Saved data entries
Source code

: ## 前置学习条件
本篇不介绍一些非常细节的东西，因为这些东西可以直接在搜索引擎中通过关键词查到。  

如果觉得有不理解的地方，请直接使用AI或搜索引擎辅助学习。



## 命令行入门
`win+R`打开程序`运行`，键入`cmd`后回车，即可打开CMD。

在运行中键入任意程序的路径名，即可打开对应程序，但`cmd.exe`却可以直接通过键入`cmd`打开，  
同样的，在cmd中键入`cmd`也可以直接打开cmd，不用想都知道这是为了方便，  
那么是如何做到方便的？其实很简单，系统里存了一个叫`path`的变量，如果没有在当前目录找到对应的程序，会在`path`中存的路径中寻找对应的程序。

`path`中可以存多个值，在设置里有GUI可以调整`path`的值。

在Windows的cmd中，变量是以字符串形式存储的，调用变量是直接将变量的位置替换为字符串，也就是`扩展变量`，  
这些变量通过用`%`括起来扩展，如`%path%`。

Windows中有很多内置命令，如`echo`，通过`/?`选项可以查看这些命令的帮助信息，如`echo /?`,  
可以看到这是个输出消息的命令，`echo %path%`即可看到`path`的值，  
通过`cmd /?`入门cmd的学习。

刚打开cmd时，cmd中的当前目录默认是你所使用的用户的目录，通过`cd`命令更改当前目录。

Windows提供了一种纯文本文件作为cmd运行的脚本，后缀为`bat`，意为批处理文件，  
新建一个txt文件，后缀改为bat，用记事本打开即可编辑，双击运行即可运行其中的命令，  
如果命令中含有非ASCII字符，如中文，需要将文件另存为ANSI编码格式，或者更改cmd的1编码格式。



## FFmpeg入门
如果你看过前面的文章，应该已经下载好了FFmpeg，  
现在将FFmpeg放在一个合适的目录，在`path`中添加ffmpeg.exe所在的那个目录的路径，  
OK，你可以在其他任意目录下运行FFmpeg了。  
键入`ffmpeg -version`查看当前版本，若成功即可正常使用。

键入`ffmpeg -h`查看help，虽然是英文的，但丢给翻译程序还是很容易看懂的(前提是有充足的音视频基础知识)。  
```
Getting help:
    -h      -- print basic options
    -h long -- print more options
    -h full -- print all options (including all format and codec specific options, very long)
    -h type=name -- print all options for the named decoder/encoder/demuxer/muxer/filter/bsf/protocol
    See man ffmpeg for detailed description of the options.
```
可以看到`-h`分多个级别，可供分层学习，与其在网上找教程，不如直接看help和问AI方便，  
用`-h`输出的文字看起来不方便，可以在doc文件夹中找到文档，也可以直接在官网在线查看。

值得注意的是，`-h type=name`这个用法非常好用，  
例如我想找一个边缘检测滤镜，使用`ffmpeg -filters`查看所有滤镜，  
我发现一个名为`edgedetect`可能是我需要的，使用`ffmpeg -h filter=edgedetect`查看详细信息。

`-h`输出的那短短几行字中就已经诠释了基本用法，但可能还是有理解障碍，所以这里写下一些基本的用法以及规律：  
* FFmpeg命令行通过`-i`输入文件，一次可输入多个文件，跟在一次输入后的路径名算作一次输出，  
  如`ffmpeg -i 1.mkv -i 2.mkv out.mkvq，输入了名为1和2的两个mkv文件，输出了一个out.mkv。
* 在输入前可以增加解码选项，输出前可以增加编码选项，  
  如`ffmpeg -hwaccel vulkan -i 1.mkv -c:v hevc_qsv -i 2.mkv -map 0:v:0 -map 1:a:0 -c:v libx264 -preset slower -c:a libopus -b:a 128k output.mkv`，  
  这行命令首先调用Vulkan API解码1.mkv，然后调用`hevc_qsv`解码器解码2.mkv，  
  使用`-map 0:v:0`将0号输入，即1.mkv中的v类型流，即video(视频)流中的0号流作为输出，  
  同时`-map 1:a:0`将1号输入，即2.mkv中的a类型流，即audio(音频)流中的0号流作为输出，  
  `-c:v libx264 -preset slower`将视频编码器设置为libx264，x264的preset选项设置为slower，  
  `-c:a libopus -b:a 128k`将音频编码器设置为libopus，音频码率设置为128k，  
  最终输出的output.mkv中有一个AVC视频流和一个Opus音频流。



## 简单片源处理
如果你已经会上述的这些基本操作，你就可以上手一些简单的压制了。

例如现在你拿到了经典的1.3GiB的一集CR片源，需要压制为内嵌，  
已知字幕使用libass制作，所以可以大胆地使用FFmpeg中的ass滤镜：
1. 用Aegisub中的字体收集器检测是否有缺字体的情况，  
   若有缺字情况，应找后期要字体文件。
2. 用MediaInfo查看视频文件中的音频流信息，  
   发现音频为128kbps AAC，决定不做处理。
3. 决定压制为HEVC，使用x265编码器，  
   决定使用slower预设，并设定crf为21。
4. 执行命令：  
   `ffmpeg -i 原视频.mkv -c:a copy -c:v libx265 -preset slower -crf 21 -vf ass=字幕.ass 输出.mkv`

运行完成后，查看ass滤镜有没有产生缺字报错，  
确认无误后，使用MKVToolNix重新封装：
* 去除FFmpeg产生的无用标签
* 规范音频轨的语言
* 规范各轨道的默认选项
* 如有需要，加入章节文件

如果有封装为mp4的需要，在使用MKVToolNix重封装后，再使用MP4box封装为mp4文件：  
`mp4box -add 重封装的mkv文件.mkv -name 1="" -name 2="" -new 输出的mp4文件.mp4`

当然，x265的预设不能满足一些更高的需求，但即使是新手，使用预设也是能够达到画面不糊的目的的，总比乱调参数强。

◆ Exercise instructions
Lines with the word "echo" in them should be copied from the preceding records.

◆ Solution to the exercise
Windows中有很多内置命令，如`echo`，通过`/?`选项可以查看这些命令的帮助信息，如`echo /?`,  
可以看到这是个输出消息的命令，`echo %path%`即可看到`path`的值，  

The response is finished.